■ **YOUR OBJECTIVE**: Exact copy without images: repeat every entry as written.

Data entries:
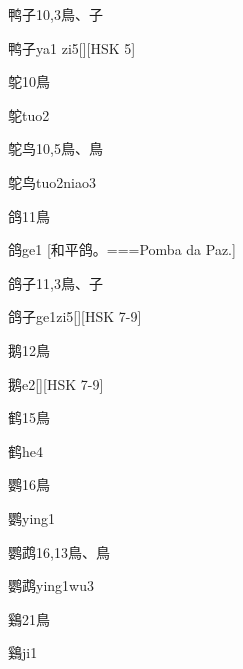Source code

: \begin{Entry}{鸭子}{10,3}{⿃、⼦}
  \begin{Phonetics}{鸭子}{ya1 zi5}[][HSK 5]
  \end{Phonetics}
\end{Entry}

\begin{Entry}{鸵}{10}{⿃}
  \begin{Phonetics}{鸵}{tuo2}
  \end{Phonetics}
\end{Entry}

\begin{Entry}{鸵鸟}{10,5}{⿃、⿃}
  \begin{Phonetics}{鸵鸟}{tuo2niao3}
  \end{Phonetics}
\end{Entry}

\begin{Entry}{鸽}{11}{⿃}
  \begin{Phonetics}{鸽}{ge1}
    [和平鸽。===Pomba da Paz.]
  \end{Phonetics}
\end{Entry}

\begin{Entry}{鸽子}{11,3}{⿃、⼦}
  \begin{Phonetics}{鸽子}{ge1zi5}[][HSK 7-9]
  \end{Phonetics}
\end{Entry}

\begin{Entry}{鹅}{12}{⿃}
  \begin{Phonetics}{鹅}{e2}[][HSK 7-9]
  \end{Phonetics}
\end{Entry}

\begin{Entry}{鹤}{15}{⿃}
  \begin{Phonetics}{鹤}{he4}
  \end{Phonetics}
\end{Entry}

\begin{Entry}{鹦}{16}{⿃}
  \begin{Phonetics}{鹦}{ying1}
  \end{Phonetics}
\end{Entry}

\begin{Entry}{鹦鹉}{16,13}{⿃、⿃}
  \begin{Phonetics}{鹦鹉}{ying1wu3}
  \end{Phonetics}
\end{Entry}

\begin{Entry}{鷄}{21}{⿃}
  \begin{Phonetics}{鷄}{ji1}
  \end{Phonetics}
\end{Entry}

■ **SOLVED PROBLEM**:
Source code

: \begin{Entry}{鸭子}{10,3}{⿃、⼦}
  \begin{Phonetics}{鸭子}{ya1 zi5}[][HSK 5]
  \end{Phonetics}
\end{Entry}

\begin{Entry}{鸵}{10}{⿃}
  \begin{Phonetics}{鸵}{tuo2}
  \end{Phonetics}
\end{Entry}

\begin{Entry}{鸵鸟}{10,5}{⿃、⿃}
  \begin{Phonetics}{鸵鸟}{tuo2niao3}
  \end{Phonetics}
\end{Entry}

\begin{Entry}{鸽}{11}{⿃}
  \begin{Phonetics}{鸽}{ge1}
    [和平鸽。===Pomba da Paz.]
  \end{Phonetics}
\end{Entry}

\begin{Entry}{鸽子}{11,3}{⿃、⼦}
  \begin{Phonetics}{鸽子}{ge1zi5}[][HSK 7-9]
  \end{Phonetics}
\end{Entry}

\begin{Entry}{鹅}{12}{⿃}
  \begin{Phonetics}{鹅}{e2}[][HSK 7-9]
  \end{Phonetics}
\end{Entry}

\begin{Entry}{鹤}{15}{⿃}
  \begin{Phonetics}{鹤}{he4}
  \end{Phonetics}
\end{Entry}

\begin{Entry}{鹦}{16}{⿃}
  \begin{Phonetics}{鹦}{ying1}
  \end{Phonetics}
\end{Entry}

\begin{Entry}{鹦鹉}{16,13}{⿃、⿃}
  \begin{Phonetics}{鹦鹉}{ying1wu3}
  \end{Phonetics}
\end{Entry}

\begin{Entry}{鷄}{21}{⿃}
  \begin{Phonetics}{鷄}{ji1}
  \end{Phonetics}
\end{Entry}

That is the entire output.